There’s also the fact that Estes is so inextricably linked with Kansas Republican Gov. Sam Brownback that it doesn’t require photoshopping, and Brownback is currently the 50th most popular governor in America according to all the polls, having enraged all the Democrats with his tax-and-budget-slushing agenda, as well as the half of the Republican party he waged civil war on to make it happen, and that even such stingy Republicans as ourselves are miffed he’s managed to discredit our tax-and-budget-cutting principles. You can also throw in the fact that this is one of those April elections where turnout is bound to be low, and at this point the Democratic minority of Kansas is hell-bent for some sort of victory and and clearly winning the yard-sign war even outside our anomalously liberal neighborhood, the Republican majority is either complacent or dispirited or blissfully unaware that we’re holding an election in April of all months, and we can see why the likes of The Washington Post and New York Times and Buzzfeed.com are taking a bet on this election.
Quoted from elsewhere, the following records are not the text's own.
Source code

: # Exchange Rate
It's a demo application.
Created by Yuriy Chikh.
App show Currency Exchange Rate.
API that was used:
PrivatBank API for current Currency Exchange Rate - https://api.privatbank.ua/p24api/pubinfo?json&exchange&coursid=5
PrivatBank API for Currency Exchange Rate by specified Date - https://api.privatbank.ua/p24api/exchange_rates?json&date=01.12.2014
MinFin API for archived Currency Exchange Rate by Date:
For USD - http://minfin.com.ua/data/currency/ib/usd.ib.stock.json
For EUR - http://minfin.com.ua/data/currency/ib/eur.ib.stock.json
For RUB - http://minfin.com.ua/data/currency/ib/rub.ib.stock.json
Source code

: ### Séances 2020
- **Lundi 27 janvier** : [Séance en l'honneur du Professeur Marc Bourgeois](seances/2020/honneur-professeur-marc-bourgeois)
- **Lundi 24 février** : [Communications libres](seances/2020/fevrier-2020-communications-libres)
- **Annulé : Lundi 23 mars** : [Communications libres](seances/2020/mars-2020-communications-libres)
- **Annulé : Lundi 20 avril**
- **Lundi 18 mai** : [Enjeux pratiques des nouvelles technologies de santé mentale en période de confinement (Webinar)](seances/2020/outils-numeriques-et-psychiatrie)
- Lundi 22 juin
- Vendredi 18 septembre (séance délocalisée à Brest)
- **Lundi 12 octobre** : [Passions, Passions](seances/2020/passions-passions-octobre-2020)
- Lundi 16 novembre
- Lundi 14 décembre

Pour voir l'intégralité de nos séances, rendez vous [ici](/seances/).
Should the Republican prevail in this reliably Republican district it will be another dog-bites-man story relegated to a couple of inches on page B-3, with the plane tickets and hotel and restaurant expenses of a trip to Wichita written off, but if the upset does occur it can be spun into a rebuke of Republicans in general and Trump in particular right in the deep-red heart of the flyover country that’s worth space on the front page, so they might as well roll the dice.
The guys who write The Washington Post’s all-knowing “Plum Line” column and don’t have to fly to places like Wichita say that “it would take an earthquake” for the Democrat to prevail here, and we’re inclined to agree with that assessment, and after a lifetime of Fourth Congressional District politics we would advise that’s still  the way to bet, but they might not know that for the past few year we’ve been having earthquakes around here.